Oui, je pense. Il y a eu deux moments forts. Lors du Mondial 1958, quand le roi de Suède est descendu sur le terrain. Pour la première fois de l’histoire, il a été pris en photo serrant la main d’un homme noir. Cette photo a fait le tour du monde. Le second événement, c’est quand la reine Elizabeth m’a fait «Sir» du Royaume-Uni : là encore, c’était un énorme symbole. Une autre chose m’est arrivée. En 1975, mon contrat avec Santos étant terminé, Henry Kissinger, l’ancien secrétaire d’Etat américain, est venu me voir pour me dire : «Il faut que tu viennes aux Etats-Unis pour développer le football.» Et, aux Etats-Unis, il y avait du racisme. Je pense que ma présence au Cosmos de New York a dû contribuer à changer les choses. Une dernière anecdote : je suis parti jouer au Zaïre en 1969 avec Santos. Pour notre match, la guerre civile s’est arrêtée. A l’époque, il n’y avait pas Internet mais tout le monde le savait.

Que souhaitez-vous que l’on retienne de vous ?

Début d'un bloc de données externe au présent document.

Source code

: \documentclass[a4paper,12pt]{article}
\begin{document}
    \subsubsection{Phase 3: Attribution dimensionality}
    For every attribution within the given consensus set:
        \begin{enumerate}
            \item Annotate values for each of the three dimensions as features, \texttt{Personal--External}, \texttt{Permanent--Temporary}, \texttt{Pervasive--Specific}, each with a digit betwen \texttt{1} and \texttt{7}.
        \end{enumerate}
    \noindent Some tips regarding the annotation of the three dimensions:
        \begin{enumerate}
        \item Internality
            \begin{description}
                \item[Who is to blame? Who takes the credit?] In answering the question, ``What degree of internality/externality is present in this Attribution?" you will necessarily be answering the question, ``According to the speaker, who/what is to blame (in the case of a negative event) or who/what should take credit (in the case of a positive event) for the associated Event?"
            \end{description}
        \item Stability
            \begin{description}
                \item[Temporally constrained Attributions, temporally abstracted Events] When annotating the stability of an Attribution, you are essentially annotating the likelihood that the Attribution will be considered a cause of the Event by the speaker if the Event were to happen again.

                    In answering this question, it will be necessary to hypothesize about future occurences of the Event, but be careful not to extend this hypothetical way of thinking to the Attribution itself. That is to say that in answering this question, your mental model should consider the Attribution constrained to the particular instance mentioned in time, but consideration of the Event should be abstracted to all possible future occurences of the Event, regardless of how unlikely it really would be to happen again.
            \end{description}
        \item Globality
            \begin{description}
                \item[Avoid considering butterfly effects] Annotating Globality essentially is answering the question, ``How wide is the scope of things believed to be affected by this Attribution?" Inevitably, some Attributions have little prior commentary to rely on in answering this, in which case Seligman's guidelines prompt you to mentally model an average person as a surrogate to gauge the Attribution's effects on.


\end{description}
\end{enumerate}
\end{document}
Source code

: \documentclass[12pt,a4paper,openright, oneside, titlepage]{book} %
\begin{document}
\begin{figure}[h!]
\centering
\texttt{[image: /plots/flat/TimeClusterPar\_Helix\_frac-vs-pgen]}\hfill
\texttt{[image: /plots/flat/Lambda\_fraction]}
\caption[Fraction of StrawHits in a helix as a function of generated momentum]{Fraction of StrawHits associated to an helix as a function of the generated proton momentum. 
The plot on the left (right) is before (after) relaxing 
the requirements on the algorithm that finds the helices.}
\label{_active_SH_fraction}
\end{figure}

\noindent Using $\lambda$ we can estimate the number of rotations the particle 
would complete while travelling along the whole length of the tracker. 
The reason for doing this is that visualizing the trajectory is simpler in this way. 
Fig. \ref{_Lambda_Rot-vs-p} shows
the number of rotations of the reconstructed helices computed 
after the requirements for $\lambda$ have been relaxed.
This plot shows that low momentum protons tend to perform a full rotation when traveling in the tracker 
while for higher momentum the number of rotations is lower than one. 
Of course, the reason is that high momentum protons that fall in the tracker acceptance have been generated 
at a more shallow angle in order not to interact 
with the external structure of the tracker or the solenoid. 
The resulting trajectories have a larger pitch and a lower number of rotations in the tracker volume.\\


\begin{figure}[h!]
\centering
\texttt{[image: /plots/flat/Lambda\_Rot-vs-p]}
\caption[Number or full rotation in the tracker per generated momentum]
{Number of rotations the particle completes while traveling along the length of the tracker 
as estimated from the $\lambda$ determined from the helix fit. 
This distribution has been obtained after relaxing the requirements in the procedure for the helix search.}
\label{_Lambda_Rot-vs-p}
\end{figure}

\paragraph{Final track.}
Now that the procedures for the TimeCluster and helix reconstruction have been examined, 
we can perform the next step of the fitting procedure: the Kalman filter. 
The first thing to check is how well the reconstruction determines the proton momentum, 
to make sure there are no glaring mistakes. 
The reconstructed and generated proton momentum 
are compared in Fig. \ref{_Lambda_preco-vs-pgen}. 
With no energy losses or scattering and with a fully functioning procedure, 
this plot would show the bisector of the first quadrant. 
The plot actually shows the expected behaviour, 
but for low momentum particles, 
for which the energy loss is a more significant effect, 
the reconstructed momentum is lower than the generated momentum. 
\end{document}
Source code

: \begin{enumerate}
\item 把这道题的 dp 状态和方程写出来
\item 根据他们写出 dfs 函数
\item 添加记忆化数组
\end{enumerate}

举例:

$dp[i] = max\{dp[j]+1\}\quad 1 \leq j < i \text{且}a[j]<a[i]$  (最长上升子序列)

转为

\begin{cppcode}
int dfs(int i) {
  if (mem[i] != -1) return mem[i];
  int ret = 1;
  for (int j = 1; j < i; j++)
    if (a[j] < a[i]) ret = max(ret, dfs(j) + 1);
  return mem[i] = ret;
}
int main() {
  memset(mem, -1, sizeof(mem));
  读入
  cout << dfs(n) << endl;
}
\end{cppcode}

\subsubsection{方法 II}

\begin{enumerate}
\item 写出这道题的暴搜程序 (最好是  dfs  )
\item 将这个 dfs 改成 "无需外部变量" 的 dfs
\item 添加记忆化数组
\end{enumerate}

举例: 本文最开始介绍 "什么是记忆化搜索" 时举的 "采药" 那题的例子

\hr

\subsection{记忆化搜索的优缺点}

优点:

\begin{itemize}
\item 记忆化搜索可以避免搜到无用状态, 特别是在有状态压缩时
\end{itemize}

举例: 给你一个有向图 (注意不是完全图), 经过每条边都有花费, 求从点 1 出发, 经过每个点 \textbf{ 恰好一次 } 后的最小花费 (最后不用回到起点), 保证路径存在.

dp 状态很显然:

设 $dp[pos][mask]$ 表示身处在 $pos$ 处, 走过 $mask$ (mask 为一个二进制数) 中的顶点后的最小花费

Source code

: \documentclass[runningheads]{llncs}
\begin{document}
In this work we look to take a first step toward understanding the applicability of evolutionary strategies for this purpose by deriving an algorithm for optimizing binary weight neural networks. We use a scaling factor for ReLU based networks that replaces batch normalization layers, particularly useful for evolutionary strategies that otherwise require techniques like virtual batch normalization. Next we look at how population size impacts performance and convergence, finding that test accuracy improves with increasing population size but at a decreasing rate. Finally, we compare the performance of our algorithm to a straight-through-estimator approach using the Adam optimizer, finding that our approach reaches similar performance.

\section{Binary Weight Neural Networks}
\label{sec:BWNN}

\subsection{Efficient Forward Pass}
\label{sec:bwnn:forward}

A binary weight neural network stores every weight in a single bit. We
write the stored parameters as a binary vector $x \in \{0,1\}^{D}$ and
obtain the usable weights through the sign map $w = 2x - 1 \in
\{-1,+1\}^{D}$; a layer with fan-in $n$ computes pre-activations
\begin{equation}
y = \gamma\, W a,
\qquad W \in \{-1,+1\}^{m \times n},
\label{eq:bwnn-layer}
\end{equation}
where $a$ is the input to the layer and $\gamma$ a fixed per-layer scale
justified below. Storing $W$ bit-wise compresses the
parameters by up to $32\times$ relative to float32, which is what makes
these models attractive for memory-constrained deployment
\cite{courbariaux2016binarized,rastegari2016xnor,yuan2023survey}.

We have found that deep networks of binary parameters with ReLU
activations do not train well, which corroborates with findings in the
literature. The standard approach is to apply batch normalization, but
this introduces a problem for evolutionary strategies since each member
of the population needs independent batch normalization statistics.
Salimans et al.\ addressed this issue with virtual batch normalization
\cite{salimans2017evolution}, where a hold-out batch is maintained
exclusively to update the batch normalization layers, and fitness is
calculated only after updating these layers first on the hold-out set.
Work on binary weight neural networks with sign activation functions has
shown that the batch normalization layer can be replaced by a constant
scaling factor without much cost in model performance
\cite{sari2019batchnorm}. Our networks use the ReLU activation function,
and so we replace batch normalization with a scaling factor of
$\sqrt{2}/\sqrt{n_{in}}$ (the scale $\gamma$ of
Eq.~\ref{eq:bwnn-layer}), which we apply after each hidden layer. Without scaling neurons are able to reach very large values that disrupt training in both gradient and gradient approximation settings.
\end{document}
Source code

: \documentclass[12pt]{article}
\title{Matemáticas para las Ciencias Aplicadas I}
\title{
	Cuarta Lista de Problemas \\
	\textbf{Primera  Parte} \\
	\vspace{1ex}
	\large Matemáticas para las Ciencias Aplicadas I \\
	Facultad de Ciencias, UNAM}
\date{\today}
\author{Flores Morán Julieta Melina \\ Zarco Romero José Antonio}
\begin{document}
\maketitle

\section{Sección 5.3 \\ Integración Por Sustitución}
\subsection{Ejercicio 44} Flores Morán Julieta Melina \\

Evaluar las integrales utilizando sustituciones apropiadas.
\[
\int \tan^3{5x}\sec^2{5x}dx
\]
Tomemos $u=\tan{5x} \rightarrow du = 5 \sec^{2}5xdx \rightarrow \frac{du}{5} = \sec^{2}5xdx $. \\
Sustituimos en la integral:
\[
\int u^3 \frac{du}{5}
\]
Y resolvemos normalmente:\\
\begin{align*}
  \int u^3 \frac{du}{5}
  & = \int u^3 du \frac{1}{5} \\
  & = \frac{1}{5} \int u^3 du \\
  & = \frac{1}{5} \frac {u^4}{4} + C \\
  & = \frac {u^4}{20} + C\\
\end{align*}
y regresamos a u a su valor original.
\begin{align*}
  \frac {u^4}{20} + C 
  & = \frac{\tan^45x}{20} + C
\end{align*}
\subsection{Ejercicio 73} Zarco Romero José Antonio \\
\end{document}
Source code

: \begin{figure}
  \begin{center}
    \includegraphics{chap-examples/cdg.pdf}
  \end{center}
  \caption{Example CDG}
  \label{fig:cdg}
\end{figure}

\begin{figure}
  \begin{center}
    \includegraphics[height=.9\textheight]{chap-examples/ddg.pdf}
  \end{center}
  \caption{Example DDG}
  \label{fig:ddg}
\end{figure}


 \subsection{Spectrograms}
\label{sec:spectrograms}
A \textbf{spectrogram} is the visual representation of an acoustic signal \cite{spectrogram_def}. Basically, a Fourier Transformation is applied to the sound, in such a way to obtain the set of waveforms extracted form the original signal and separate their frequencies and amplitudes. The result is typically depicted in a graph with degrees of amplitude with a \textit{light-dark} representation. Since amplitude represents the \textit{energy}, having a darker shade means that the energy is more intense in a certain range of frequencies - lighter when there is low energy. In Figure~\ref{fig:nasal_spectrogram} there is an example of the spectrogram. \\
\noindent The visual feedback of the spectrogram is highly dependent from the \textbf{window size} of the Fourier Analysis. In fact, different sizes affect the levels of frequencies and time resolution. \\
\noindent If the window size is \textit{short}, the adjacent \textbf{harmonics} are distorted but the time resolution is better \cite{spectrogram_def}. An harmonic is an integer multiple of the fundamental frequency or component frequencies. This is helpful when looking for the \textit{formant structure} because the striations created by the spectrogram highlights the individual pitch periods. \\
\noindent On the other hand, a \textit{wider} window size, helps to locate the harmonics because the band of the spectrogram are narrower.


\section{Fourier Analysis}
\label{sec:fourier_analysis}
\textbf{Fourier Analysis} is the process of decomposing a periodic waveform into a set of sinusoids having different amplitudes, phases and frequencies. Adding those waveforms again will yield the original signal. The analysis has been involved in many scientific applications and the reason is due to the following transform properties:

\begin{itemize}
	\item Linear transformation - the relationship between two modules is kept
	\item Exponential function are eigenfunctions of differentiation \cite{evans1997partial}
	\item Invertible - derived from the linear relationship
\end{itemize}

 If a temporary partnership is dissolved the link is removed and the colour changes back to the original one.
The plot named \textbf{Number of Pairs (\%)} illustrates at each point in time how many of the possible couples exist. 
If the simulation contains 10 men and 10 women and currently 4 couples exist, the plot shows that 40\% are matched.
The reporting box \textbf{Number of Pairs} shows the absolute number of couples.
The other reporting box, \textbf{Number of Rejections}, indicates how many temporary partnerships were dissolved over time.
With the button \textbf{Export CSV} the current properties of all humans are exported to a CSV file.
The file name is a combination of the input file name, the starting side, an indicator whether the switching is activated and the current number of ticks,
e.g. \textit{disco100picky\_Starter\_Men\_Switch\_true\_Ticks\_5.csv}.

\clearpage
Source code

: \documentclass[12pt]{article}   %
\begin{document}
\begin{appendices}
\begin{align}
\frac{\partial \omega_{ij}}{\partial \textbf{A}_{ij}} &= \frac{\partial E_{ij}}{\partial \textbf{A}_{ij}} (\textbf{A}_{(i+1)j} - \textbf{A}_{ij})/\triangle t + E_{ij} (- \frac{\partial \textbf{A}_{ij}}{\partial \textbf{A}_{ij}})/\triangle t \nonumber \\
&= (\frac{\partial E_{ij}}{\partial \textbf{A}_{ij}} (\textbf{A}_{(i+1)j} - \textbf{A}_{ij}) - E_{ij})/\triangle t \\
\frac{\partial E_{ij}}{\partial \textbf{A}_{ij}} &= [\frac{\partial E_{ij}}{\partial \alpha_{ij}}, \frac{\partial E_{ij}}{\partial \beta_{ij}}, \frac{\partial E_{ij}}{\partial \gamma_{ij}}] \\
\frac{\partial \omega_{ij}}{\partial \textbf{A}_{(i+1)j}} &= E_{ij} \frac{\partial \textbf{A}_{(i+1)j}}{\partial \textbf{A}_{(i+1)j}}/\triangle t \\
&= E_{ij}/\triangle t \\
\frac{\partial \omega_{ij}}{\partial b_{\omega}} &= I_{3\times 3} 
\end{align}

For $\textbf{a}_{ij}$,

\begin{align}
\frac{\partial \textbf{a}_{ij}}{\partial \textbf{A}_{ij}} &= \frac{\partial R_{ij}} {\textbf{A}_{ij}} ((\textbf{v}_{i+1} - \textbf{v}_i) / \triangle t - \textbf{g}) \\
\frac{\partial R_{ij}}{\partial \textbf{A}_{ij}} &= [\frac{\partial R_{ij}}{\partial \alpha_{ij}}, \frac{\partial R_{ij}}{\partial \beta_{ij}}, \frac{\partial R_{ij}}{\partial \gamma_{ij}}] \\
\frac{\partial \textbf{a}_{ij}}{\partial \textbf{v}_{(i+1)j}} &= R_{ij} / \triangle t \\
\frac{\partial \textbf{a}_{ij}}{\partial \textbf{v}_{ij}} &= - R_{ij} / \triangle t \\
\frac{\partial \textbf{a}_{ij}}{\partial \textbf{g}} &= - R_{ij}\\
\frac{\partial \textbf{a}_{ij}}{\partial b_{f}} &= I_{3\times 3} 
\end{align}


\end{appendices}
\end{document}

Vous savez, Pelé, c’est le plus grand nom connu dans le monde. Je peux aller n’importe où ; si je cherche du travail, j’en trouverai. Plus sérieusement, après ma mort, j’aimerais que les gens se rappellent que j’ai été une bonne personne qui a toujours voulu unir les gens et rassembler les peuples. Et qu’ils se souviennent aussi que j’ai été… un bon joueur.